**What is needed**
Beginning with the line containing "tooling for PRs" and ending with the line containing "This unit has", write out each line of the records below exactly; pictures and lines outside that range are left out.

[Dataset records Boundary: Start]

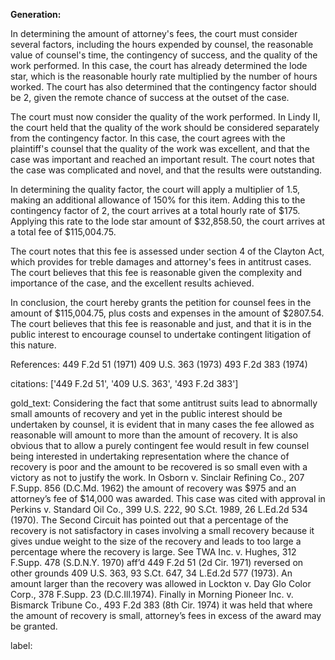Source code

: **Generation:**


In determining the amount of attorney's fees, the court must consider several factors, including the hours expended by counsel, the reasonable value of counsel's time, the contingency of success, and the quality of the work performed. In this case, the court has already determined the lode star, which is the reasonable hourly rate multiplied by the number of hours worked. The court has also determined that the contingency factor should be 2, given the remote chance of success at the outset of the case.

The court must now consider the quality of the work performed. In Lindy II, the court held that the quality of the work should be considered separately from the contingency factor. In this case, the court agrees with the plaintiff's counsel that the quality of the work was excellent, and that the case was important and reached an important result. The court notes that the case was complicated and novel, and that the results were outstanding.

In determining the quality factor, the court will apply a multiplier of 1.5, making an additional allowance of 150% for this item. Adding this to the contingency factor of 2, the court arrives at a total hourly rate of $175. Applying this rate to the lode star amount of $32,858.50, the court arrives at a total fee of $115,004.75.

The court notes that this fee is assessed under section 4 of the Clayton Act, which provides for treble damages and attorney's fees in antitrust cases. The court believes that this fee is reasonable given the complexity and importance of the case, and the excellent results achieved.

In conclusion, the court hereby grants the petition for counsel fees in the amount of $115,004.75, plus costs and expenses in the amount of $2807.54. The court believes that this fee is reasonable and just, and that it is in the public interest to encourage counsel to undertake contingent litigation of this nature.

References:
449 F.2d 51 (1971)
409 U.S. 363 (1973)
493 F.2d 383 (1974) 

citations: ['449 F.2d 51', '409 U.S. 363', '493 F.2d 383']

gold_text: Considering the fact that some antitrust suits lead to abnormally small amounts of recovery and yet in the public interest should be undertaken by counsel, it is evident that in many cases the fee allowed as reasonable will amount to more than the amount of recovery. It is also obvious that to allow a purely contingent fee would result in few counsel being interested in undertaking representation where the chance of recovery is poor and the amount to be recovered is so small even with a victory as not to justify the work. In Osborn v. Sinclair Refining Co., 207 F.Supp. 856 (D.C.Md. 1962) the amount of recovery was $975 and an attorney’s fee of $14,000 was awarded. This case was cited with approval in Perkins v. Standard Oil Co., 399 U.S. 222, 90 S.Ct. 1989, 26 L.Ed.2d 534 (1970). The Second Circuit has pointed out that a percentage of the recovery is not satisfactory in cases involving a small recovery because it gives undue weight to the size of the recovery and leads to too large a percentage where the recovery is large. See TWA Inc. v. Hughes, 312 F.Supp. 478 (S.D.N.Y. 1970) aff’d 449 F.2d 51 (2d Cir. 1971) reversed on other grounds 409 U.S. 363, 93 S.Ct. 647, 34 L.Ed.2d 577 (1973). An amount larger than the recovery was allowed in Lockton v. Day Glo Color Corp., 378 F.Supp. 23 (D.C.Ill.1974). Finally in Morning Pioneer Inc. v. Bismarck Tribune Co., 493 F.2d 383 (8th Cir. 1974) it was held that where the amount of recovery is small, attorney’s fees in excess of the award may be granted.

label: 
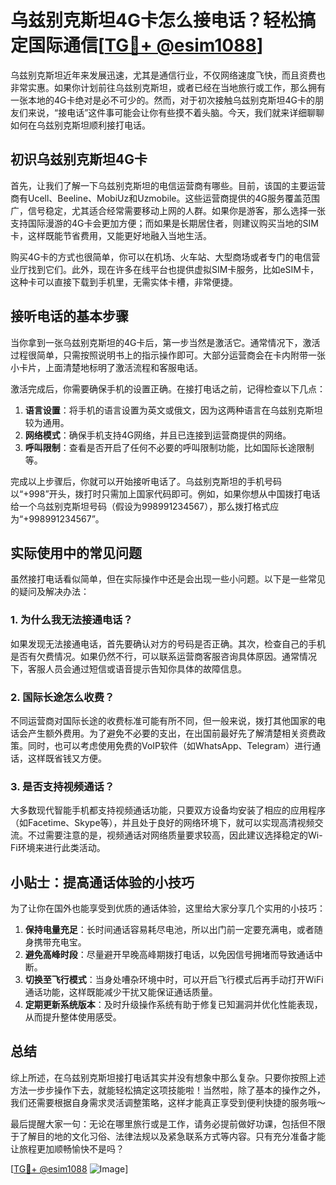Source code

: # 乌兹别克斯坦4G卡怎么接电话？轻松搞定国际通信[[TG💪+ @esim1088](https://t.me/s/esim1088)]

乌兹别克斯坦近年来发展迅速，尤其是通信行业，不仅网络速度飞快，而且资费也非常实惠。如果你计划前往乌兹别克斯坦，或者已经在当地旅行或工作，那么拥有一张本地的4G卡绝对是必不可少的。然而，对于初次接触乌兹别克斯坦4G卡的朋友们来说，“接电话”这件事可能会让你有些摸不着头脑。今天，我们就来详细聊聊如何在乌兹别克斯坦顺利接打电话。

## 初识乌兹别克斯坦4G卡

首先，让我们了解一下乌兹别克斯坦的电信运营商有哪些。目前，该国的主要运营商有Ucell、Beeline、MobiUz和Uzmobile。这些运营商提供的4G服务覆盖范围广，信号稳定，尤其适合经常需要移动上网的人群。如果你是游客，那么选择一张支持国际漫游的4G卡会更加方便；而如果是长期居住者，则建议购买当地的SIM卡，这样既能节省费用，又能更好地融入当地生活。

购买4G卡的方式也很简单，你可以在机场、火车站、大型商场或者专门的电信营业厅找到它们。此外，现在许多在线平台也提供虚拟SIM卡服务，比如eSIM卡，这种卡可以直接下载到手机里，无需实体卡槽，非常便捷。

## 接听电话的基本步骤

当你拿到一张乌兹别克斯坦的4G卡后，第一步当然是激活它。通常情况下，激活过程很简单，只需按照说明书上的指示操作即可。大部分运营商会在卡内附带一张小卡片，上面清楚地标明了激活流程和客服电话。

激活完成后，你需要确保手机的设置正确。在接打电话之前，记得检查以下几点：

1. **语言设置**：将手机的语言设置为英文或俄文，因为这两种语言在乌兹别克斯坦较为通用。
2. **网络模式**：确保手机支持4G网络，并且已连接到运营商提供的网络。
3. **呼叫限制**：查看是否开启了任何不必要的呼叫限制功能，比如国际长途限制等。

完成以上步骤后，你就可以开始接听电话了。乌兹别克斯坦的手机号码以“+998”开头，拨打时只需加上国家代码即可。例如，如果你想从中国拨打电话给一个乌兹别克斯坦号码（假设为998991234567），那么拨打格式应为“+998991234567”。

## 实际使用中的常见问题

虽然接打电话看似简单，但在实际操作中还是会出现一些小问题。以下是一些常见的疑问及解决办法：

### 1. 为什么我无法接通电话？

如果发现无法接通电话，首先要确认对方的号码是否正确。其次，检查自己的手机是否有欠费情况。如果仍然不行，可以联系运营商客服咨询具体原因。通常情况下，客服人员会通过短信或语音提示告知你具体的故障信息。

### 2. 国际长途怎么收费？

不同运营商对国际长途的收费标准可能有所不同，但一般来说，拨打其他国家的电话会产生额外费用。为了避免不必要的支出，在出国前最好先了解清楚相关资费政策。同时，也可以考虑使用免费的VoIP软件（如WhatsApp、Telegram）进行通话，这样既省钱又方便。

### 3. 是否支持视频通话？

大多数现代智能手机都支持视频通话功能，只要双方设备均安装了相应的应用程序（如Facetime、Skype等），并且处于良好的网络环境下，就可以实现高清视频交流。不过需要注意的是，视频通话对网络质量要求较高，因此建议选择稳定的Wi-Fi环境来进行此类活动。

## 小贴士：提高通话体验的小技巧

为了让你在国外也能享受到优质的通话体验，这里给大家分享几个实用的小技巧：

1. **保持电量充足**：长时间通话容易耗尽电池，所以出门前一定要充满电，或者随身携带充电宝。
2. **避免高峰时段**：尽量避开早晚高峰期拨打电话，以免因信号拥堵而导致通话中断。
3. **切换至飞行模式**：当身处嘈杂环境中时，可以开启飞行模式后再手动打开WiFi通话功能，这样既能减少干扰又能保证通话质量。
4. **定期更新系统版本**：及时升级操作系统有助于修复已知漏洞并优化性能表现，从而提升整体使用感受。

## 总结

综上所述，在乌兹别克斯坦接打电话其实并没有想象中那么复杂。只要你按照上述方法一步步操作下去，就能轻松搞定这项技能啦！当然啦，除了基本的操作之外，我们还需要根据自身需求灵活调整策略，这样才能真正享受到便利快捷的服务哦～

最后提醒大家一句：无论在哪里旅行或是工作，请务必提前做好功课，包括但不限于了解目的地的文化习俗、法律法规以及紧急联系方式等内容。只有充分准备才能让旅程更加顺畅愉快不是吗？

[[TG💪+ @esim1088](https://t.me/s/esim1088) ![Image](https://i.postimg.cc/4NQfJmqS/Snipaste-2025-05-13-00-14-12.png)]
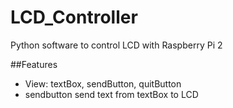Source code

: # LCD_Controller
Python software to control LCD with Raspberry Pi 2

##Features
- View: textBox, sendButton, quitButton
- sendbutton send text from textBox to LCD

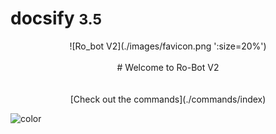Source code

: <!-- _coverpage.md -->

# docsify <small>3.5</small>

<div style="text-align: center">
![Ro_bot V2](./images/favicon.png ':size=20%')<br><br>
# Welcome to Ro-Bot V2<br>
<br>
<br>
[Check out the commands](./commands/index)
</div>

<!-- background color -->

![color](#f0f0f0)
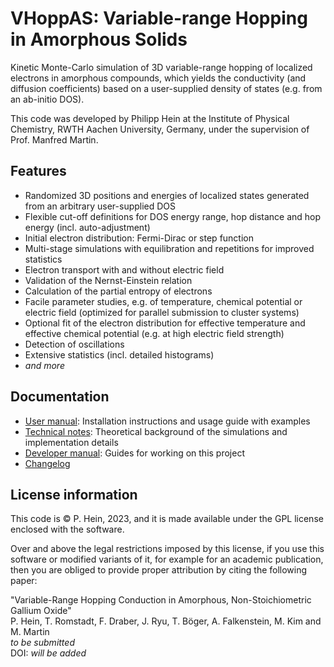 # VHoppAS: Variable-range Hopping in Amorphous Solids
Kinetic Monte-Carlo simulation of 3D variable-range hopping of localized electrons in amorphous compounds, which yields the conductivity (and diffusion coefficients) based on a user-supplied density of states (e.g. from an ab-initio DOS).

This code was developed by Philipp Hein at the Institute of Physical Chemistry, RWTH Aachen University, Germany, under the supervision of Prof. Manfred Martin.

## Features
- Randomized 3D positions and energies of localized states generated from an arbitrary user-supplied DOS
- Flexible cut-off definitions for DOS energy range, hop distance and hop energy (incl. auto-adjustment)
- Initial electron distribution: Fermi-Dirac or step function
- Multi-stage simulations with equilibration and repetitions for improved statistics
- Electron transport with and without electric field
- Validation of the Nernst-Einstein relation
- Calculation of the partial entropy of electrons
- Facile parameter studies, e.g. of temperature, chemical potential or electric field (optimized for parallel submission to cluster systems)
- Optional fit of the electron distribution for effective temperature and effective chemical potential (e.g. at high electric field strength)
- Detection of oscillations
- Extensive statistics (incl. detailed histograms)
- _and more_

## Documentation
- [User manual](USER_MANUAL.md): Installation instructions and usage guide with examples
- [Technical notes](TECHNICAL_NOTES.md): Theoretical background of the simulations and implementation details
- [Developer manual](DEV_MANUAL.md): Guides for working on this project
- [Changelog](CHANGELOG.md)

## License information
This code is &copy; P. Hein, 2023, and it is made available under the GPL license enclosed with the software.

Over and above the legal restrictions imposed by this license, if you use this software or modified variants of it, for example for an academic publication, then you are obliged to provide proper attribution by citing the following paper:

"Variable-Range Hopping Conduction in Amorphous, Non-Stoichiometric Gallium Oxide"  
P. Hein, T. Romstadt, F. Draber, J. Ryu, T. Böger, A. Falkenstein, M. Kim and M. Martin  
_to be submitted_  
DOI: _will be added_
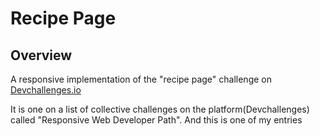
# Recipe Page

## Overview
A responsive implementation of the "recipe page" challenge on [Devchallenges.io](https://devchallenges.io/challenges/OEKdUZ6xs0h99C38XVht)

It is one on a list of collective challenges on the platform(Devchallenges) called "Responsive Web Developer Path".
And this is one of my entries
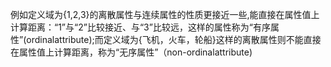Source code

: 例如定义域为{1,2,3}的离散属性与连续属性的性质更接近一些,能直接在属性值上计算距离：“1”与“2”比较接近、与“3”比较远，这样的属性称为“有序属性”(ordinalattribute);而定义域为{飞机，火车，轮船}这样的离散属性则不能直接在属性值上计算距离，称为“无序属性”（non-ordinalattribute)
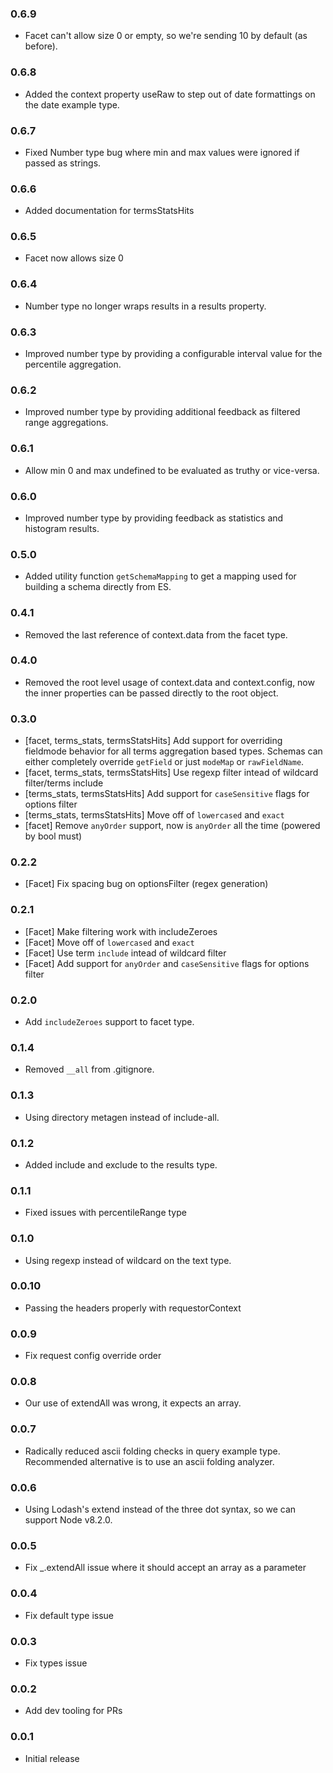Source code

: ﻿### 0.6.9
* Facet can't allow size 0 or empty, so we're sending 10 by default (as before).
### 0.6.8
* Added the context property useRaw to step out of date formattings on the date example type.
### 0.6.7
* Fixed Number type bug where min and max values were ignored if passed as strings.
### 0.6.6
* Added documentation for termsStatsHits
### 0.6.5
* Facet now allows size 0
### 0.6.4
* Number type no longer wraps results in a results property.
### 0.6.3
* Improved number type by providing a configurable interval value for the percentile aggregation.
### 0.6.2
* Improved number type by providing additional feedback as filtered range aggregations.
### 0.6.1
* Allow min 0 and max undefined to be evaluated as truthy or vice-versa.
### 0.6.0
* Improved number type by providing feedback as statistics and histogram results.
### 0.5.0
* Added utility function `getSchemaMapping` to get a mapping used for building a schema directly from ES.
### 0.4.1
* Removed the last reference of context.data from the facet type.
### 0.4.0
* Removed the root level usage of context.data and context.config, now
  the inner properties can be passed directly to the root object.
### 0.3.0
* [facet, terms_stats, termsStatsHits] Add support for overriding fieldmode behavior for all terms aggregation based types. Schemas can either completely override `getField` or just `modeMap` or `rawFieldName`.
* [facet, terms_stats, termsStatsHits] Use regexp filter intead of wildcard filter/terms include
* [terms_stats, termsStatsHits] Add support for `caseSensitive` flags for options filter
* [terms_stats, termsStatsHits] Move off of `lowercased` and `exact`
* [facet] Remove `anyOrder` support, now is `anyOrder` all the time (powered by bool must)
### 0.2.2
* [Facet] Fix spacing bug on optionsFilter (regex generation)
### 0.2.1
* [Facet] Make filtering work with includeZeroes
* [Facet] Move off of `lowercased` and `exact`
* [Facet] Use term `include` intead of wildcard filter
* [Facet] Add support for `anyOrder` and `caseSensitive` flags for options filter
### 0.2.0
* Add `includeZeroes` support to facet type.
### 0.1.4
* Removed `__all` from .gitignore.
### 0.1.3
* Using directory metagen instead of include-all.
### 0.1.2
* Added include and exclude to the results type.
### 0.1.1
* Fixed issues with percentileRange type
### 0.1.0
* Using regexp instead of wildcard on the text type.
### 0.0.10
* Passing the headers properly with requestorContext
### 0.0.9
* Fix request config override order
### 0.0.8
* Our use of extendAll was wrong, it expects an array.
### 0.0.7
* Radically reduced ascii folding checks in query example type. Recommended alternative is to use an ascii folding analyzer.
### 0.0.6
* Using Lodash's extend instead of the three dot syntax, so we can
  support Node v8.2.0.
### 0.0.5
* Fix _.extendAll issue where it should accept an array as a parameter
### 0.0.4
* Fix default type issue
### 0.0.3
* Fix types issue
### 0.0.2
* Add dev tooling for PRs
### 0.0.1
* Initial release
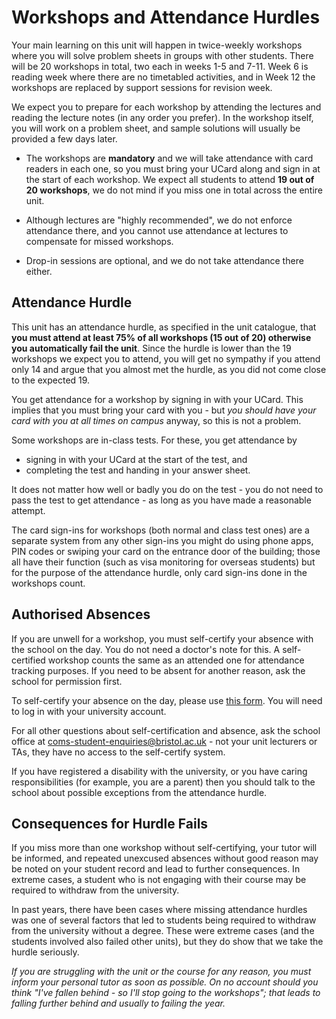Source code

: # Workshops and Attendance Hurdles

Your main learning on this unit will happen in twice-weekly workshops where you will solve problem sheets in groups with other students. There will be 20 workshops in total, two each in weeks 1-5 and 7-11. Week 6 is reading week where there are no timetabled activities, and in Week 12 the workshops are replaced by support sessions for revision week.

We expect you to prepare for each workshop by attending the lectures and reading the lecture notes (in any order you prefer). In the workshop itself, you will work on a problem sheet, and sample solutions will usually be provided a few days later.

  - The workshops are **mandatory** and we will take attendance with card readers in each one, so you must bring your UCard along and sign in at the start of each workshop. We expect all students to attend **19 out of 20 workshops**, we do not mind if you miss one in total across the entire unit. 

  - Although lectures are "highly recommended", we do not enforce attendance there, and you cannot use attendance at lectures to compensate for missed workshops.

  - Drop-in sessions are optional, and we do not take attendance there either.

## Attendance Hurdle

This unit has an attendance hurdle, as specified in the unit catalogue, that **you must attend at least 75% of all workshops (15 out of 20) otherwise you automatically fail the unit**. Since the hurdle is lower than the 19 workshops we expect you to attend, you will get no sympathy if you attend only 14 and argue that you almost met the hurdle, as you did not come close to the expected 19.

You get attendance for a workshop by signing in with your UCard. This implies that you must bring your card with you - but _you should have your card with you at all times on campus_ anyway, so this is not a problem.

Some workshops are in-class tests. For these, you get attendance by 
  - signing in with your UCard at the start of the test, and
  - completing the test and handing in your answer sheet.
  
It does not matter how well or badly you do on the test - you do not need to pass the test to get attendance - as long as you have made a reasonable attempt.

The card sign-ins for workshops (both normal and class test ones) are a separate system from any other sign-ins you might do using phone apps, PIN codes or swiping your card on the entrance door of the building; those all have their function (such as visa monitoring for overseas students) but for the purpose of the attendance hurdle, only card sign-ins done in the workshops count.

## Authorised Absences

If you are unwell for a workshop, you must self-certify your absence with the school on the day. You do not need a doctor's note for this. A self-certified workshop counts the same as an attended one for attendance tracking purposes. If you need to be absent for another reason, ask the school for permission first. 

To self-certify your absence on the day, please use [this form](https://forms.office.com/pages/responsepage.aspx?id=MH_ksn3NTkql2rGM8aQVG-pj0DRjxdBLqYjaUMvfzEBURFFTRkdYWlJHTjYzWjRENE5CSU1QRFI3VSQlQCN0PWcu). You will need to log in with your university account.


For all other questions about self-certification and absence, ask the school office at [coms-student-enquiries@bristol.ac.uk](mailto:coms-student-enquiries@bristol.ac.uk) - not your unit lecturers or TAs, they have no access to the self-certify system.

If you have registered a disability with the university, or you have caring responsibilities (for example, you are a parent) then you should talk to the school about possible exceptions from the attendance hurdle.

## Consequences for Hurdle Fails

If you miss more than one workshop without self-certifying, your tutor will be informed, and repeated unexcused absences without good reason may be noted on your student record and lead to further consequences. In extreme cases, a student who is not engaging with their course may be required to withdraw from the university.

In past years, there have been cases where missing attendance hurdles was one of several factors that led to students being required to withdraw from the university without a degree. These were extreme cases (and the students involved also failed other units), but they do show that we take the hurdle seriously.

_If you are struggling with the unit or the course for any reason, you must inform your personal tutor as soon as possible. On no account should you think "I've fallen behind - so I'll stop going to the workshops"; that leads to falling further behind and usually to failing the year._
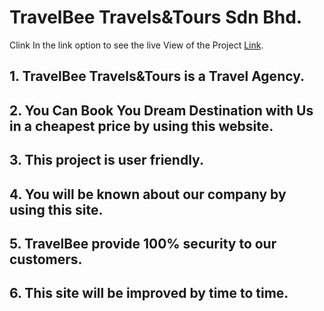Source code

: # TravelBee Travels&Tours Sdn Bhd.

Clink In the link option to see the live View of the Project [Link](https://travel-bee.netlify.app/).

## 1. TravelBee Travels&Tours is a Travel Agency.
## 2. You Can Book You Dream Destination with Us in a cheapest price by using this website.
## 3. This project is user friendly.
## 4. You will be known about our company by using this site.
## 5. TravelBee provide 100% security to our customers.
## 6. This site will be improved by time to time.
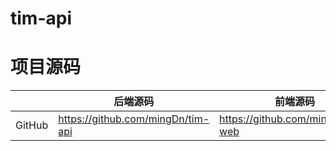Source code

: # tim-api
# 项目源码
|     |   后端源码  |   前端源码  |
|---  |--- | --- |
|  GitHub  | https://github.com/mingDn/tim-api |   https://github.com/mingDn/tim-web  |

[Dataset records Boundary: End]

**Output of the exercise**
* Add dev tooling for PRs
### 0.0.1
* Initial release
Source code

: # Workshops and Attendance Hurdles

Your main learning on this unit will happen in twice-weekly workshops where you will solve problem sheets in groups with other students. There will be 20 workshops in total, two each in weeks 1-5 and 7-11. Week 6 is reading week where there are no timetabled activities, and in Week 12 the workshops are replaced by support sessions for revision week.

We expect you to prepare for each workshop by attending the lectures and reading the lecture notes (in any order you prefer). In the workshop itself, you will work on a problem sheet, and sample solutions will usually be provided a few days later.

  - The workshops are **mandatory** and we will take attendance with card readers in each one, so you must bring your UCard along and sign in at the start of each workshop. We expect all students to attend **19 out of 20 workshops**, we do not mind if you miss one in total across the entire unit. 

  - Although lectures are "highly recommended", we do not enforce attendance there, and you cannot use attendance at lectures to compensate for missed workshops.

  - Drop-in sessions are optional, and we do not take attendance there either.

## Attendance Hurdle

This unit has an attendance hurdle, as specified in the unit catalogue, that **you must attend at least 75% of all workshops (15 out of 20) otherwise you automatically fail the unit**. Since the hurdle is lower than the 19 workshops we expect you to attend, you will get no sympathy if you attend only 14 and argue that you almost met the hurdle, as you did not come close to the expected 19.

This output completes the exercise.